[Dataset records]
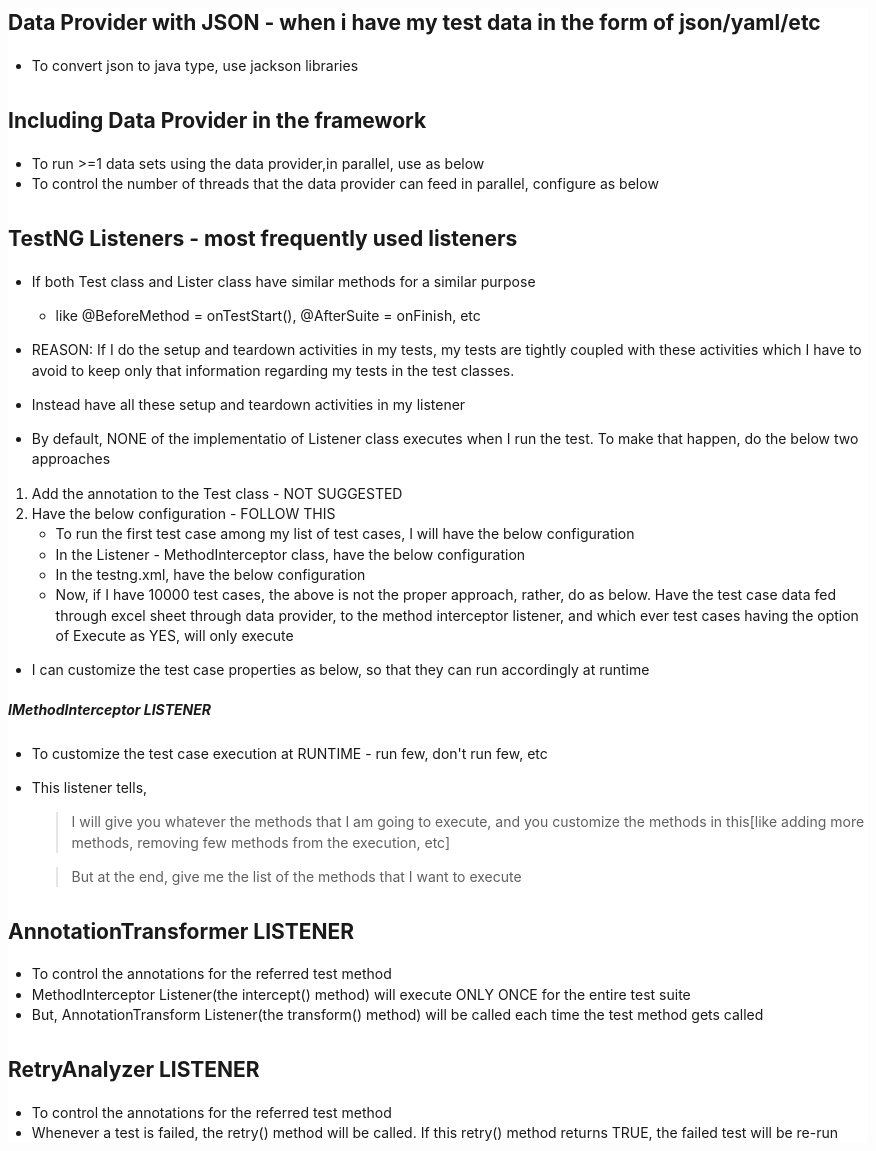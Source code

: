 ## Data Provider with JSON - when i have my test data in the form of json/yaml/etc
- To convert json to java type, use jackson libraries

## Including Data Provider in the framework
- To run >=1 data sets using the data provider,in parallel, use as below
- To control the number of threads that the data provider can feed in parallel, configure as below

## TestNG Listeners - most frequently used listeners
- If both Test class and Lister class have similar methods for a similar purpose 
    - like @BeforeMethod = onTestStart(), @AfterSuite = onFinish, etc

- REASON: If I do the setup and teardown activities in my tests, my tests are tightly coupled with these activities which I have to avoid to keep only that information regarding my tests in the test classes.

- Instead have all these setup and teardown activities in my listener
- By default, NONE of the implementatio of Listener class executes when I run the test. To make that happen, do the below two approaches
1. Add the annotation to the Test class - NOT SUGGESTED
2. Have the below configuration - FOLLOW THIS
    - To run the first test case among my list of test cases, I will have the below configuration
    - In the Listener - MethodInterceptor class, have the below configuration
    - In the testng.xml, have the below configuration
    - Now, if I have 10000 test cases, the above is not the proper approach, rather, do as below. Have the test case data fed through excel sheet through data provider, to the method interceptor listener, and which ever test cases having the option of Execute as YES, will only execute
    
- I can customize the test case properties as below, so that they can run accordingly at runtime

##### IMethodInterceptor LISTENER 
    
- To customize the test case execution at RUNTIME - run few, don't run few, etc
- This listener tells,
    > I will give you whatever the methods that I am going to execute, and you customize the methods in this[like adding more methods, removing few methods from the execution, etc]

    > But at the end, give me the list of the methods that I want to execute

## AnnotationTransformer LISTENER 

- To control the annotations for the referred test method
- MethodInterceptor Listener(the intercept() method) will execute ONLY ONCE for the entire test suite
- But, AnnotationTransform Listener(the transform() method) will be called each time the test method gets called

## RetryAnalyzer LISTENER 

- To control the annotations for the referred test method
- Whenever a test is failed, the retry() method will be called. If this retry() method returns TRUE, the failed test will be re-run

## TO DO:
Transcribe each line of the data above, unaltered, from the one where "- To run >=1" appears to the one where "- Instead have" appears, inclusive of both.

## ANSWER SECTION:
- To run >=1 data sets using the data provider,in parallel, use as below
- To control the number of threads that the data provider can feed in parallel, configure as below

## TestNG Listeners - most frequently used listeners
- If both Test class and Lister class have similar methods for a similar purpose 
    - like @BeforeMethod = onTestStart(), @AfterSuite = onFinish, etc

- REASON: If I do the setup and teardown activities in my tests, my tests are tightly coupled with these activities which I have to avoid to keep only that information regarding my tests in the test classes.

- Instead have all these setup and teardown activities in my listener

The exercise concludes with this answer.